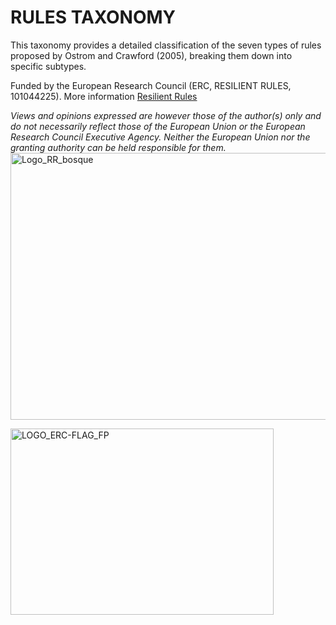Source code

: # RULES TAXONOMY

This taxonomy provides a detailed classification of the seven types of rules proposed by Ostrom and Crawford (2005), breaking them down into specific subtypes.

Funded by the European Research Council (ERC, RESILIENT RULES, 101044225). More information [Resilient Rules](https://resilientrules.com) 

*Views and opinions expressed are however those of the author(s) only and do not necessarily reflect those of the European Union or the European Research Council Executive Agency. Neither the European Union nor the granting authority can be held responsible for them.*<img width="617" height="427" alt="Logo_RR_bosque" src="https://github.com/user-attachments/assets/587bab27-d699-4c91-9b48-37d5cd123cbc" />


<img width="421" height="298" alt="LOGO_ERC-FLAG_FP" src="https://github.com/user-attachments/assets/919718d0-bd00-4f87-90e5-2cce0accc9de" />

Exercise requirements: Return the final stretch of the listing exactly, starting with the line that contains "Funded by the" and ending with the last line.

Completed exercise:
Funded by the European Research Council (ERC, RESILIENT RULES, 101044225). More information [Resilient Rules](https://resilientrules.com) 

*Views and opinions expressed are however those of the author(s) only and do not necessarily reflect those of the European Union or the European Research Council Executive Agency. Neither the European Union nor the granting authority can be held responsible for them.*<img width="617" height="427" alt="Logo_RR_bosque" src="https://github.com/user-attachments/assets/587bab27-d699-4c91-9b48-37d5cd123cbc" />


<img width="421" height="298" alt="LOGO_ERC-FLAG_FP" src="https://github.com/user-attachments/assets/919718d0-bd00-4f87-90e5-2cce0accc9de" />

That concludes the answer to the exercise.